How Much Debt is too Much?
Is it possible to have too much of a good thing? When it comes to debt, the answer is yes!
Strike a Good Balance Between Debt and Income
We all recognize that more income is a good thing, and more debt is generally a bad thing. But what’s a healthy balance to maintain between income and debt? Calculating your debt ratios is a simple way to test if you are living beyond your financial means. If your ratios are too high, any loss in income or increase in debt could leave you with more than you can handle.
There are several different debt-to-income (DTI) ratios out there. Financial institutions use these ratios to determine if you’re a good credit risk or not. Commonly used ratios include:
This is calculated by adding up your minimum monthly debt payments (credit cards, auto loan, student loans, etc.) and dividing that sum by your gross (pretax) income. Try to keep your consumer DTI below 20 – 23%.
Calculate your housing DTI by dividing the sum of your monthly housing payment (mortgage or rent, utilities, condo, or association fees) by your monthly gross (pretax) income. Ideally, housing DTI should be below 25 – 28% of gross income.
Add up all your monthly debt payments, including housing and all consumer debt payments, and divide the sum by your monthly gross (pretax) income. Strive to keep this ratio below 43%.
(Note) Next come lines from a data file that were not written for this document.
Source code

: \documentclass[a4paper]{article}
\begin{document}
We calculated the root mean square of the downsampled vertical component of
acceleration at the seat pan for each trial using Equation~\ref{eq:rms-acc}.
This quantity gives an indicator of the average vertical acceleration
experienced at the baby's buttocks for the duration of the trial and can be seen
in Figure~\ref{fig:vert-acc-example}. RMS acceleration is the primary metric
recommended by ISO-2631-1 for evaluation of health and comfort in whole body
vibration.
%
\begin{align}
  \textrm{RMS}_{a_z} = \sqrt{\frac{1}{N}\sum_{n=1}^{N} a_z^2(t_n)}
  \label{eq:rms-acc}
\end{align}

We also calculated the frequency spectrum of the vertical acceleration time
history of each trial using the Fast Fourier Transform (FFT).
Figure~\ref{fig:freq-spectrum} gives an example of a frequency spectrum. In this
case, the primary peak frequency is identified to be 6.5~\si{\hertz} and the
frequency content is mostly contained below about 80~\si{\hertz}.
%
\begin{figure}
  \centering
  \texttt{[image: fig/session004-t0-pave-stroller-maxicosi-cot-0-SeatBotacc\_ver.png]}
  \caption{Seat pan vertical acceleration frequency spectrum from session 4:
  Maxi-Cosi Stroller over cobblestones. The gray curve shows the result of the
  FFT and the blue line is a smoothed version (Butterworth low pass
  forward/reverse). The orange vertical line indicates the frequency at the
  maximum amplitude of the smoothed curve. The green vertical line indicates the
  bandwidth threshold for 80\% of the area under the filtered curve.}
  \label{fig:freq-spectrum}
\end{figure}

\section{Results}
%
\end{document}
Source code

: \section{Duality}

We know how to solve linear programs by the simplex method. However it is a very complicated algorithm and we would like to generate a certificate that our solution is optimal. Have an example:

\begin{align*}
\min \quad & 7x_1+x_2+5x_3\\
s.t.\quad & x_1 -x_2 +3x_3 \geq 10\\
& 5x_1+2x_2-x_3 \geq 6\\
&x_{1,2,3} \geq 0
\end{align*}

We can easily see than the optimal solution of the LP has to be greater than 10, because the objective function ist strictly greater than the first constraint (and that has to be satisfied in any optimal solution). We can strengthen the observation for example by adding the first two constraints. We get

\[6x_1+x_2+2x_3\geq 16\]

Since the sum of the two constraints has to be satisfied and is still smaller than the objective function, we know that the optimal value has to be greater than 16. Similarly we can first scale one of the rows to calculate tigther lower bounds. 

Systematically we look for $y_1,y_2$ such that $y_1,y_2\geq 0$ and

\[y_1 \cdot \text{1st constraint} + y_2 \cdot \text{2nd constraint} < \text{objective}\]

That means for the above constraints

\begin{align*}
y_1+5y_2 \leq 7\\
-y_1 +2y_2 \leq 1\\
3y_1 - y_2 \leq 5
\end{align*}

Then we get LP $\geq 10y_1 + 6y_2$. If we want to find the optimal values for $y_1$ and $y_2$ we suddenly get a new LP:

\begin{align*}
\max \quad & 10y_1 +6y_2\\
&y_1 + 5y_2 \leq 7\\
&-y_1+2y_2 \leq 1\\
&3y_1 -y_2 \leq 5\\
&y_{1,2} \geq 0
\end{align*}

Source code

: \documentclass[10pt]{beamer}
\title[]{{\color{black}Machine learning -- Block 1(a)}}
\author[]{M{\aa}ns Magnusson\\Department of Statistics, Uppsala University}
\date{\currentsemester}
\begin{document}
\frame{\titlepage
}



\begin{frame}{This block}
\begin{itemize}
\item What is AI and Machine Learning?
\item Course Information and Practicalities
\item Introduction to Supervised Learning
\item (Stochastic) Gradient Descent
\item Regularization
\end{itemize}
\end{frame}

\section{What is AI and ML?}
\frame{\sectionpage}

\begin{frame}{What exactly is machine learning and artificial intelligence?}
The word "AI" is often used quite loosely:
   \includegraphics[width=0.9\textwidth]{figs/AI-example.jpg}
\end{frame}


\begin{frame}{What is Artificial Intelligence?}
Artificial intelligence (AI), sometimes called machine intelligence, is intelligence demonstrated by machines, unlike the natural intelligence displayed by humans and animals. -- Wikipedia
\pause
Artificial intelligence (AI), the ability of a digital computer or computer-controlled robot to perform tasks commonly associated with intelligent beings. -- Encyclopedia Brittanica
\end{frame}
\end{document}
Debt Ratios: Meet Staff Sergeant Smith
SSgt Smith is purchasing a townhome and is trying to figure out his debt-to-income ratios. His gross monthly income is $4,500 and the townhome will cost approximately $1,200 per month. He also has a truck payment of $450, a credit card payment of $100, and a student loan payment of $150. Here are SSgt Smith’s debt ratios:
- Consumer DTI: (450+100+150)/4,500 = 0.155 or 15%
- Housing DTI: 1,200/4,500 = 0.266 or 27%
- Total DTI: (700+1,200)/4,500 = 0.422 or 42%
SSgt Smith is below the threshold for consumer, housing and total DTI ratios. However, he is close to exceeding the recommended total DTI range of 43%. SSgt Smith should consider paying down his debt before borrowing any additional money.